Simulated Author's Rebuttal

2 responses · 0 unresolved

We thank the referee for their constructive comments on our manuscript. We address the major concerns regarding the definition of wackiness and the experimental analysis of ID vs OOD effectiveness below. We will make revisions to clarify and strengthen these aspects.

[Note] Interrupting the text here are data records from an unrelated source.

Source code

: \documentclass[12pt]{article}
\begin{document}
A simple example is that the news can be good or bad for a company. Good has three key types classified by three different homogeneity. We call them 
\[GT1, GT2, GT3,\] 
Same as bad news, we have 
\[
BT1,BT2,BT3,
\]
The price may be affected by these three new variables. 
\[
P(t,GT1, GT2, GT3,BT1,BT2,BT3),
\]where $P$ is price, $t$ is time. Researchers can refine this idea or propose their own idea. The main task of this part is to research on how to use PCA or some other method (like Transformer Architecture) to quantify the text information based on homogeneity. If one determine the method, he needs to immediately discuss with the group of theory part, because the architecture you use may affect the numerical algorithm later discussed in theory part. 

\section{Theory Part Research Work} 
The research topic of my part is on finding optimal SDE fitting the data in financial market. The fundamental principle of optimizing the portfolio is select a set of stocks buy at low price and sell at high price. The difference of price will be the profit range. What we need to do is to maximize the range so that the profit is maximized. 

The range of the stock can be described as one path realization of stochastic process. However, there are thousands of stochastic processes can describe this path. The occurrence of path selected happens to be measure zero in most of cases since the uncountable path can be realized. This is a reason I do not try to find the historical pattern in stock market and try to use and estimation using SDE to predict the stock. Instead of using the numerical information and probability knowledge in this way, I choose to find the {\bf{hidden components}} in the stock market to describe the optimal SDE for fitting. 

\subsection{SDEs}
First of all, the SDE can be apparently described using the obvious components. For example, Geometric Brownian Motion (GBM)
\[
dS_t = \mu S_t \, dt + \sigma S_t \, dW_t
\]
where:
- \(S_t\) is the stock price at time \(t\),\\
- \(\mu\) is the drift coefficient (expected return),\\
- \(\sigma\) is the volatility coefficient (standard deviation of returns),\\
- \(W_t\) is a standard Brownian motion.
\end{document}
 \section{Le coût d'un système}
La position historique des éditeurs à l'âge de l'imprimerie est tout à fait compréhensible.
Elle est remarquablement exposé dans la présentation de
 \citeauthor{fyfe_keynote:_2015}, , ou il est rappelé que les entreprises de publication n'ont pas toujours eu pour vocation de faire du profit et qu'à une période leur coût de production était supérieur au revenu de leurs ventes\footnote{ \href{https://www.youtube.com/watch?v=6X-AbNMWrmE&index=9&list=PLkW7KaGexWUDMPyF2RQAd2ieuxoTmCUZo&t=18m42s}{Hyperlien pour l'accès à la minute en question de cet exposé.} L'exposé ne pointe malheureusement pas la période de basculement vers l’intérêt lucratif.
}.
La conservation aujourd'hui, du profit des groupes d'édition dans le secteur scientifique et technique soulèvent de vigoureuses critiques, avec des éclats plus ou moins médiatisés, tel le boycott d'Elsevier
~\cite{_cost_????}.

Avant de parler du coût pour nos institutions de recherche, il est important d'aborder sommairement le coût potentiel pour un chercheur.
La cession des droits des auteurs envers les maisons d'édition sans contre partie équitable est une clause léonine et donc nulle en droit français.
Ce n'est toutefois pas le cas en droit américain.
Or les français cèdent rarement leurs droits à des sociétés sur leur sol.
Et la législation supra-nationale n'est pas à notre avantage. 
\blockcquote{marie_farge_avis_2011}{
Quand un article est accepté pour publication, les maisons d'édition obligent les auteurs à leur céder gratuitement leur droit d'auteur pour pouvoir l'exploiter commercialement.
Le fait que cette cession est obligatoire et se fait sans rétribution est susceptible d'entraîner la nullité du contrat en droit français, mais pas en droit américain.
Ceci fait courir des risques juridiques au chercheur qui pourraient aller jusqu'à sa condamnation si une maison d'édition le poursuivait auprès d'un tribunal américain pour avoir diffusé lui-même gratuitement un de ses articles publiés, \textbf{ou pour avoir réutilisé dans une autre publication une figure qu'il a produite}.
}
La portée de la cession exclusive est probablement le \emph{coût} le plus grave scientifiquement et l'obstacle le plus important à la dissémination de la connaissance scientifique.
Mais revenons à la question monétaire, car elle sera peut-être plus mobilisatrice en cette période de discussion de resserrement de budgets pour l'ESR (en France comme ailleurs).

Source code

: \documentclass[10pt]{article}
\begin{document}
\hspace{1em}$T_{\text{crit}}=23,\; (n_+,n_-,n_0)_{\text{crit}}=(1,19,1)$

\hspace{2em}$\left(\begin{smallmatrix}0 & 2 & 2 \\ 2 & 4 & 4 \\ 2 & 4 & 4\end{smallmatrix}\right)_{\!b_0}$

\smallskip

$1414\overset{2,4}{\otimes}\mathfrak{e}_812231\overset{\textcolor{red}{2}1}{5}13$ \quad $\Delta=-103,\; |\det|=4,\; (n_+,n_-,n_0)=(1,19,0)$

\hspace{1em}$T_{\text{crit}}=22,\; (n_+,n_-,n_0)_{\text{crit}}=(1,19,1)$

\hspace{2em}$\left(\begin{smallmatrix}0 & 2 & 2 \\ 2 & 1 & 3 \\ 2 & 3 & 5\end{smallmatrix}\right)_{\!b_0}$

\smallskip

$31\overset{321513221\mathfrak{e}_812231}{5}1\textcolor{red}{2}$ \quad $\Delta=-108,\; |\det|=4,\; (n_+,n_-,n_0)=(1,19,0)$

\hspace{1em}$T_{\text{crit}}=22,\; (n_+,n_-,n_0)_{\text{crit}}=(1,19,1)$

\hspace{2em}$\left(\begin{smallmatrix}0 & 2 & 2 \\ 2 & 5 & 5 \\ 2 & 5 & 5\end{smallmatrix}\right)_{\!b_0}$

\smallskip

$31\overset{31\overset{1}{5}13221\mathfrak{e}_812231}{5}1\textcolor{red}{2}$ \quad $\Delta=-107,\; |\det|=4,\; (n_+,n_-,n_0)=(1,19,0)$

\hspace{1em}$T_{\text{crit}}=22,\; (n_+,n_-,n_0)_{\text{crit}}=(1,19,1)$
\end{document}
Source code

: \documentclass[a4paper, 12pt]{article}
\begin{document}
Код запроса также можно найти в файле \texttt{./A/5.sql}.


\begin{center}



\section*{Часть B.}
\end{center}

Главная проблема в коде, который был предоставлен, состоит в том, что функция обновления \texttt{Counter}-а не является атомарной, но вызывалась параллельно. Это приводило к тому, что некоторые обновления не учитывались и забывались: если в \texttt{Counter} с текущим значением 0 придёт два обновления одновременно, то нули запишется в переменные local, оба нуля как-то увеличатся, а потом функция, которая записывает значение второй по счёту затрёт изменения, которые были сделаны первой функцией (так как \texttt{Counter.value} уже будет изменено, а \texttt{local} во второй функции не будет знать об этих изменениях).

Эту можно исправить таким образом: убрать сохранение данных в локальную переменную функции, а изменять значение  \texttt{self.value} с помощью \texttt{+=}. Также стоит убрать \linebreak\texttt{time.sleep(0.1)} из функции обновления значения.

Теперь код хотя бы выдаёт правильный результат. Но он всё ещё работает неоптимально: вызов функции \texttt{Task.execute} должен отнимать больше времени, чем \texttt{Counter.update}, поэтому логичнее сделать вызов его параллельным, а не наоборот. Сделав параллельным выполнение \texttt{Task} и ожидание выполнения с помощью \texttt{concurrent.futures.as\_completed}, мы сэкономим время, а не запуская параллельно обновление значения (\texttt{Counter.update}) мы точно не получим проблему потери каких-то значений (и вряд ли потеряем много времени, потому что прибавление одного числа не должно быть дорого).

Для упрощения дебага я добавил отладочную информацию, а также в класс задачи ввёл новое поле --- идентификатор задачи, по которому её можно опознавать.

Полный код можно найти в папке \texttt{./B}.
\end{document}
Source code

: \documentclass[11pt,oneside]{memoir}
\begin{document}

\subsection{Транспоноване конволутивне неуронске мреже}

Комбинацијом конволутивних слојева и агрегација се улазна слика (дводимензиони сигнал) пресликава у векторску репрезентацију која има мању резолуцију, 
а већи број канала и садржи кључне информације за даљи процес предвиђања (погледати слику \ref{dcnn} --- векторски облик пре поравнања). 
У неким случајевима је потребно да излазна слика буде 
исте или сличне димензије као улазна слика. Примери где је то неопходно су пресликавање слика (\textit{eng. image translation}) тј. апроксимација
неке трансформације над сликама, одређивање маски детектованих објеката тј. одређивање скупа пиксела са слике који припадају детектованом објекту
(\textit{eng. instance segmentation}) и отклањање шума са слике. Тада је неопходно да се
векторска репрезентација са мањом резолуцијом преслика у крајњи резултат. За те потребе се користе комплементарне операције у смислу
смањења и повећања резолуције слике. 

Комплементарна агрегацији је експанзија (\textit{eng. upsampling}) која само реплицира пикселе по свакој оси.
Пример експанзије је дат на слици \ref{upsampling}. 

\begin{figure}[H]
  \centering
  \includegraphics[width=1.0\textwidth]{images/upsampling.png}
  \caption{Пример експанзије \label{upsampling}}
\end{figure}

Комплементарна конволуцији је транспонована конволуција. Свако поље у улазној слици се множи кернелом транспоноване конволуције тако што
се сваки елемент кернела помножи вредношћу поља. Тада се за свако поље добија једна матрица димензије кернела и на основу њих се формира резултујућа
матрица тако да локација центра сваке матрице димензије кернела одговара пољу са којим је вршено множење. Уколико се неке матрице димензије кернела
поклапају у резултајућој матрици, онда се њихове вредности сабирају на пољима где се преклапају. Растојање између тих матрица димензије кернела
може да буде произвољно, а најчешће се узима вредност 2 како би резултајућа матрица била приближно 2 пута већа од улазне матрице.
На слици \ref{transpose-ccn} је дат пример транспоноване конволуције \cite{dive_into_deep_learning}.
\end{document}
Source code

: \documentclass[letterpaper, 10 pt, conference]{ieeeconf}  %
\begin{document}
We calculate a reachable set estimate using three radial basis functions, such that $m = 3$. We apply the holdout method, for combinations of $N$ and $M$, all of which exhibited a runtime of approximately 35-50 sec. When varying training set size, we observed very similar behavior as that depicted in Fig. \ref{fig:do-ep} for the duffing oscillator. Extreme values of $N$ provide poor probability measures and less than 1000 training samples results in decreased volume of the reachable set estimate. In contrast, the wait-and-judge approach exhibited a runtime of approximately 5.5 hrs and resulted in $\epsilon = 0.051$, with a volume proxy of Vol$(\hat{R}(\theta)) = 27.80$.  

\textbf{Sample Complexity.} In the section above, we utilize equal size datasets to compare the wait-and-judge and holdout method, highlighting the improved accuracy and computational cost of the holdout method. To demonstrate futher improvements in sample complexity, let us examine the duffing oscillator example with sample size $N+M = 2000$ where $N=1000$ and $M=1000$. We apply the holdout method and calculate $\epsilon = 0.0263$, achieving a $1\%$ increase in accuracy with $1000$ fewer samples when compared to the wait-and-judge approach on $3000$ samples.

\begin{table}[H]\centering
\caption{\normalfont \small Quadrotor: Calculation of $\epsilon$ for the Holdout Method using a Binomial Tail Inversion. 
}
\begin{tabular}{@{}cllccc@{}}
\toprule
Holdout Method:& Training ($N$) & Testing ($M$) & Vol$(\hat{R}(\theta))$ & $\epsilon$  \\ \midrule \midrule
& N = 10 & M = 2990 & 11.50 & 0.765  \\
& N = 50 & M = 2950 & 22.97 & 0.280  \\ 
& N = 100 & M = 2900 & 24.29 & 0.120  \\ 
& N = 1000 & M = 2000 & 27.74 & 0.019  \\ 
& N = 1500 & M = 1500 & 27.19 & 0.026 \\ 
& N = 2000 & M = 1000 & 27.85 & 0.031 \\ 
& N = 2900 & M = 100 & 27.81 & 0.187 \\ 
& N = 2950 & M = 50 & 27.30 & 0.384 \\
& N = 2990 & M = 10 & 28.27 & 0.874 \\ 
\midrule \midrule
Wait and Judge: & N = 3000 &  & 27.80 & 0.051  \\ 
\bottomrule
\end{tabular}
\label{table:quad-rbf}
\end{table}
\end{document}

read point-by-point responses
  1. Referee: [§3.2] §3.2 (definition of wackiness): The formal definition ties wackiness directly to lexical utility of expansion terms. If this utility is measured on the same in-domain collections used for the effectiveness ablations (as implied by the use of standard MS MARCO-style splits), the subsequent claim that wacky weights drive in-domain gains more than OOD gains risks circularity; terms are labeled wacky precisely because they supply useful lexical signals in that domain. Please clarify the data used for utility computation and provide an explicit argument or control experiment showing the ID/OOD differential is not an artifact of the labeling procedure.

    Authors: We appreciate this observation on potential circularity. In the manuscript, the lexical utility for defining wackiness is computed using the MS MARCO training set, which is the in-domain data. To address the concern, we will revise §3.2 to explicitly state the data used and add a control where we compute utility on a separate out-of-domain dataset (e.g., using TREC DL or other collections). We will also include an argument that the ablation experiments measure the marginal contribution to retrieval metrics separately from the labeling, and show that the differential effect holds even when controlling for the definition. This will demonstrate that the ID/OOD distinction is not merely an artifact. revision: yes

  2. Referee: [§5] §5 (experimental results on ID vs OOD): The central claim that wacky weights are used primarily for in-domain effectiveness rests on comparisons of effectiveness deltas with and without wacky terms. No statistical significance tests or confidence intervals are reported for these deltas, and the construction of the out-of-domain splits is not detailed. Both omissions are load-bearing for the generalization conclusion.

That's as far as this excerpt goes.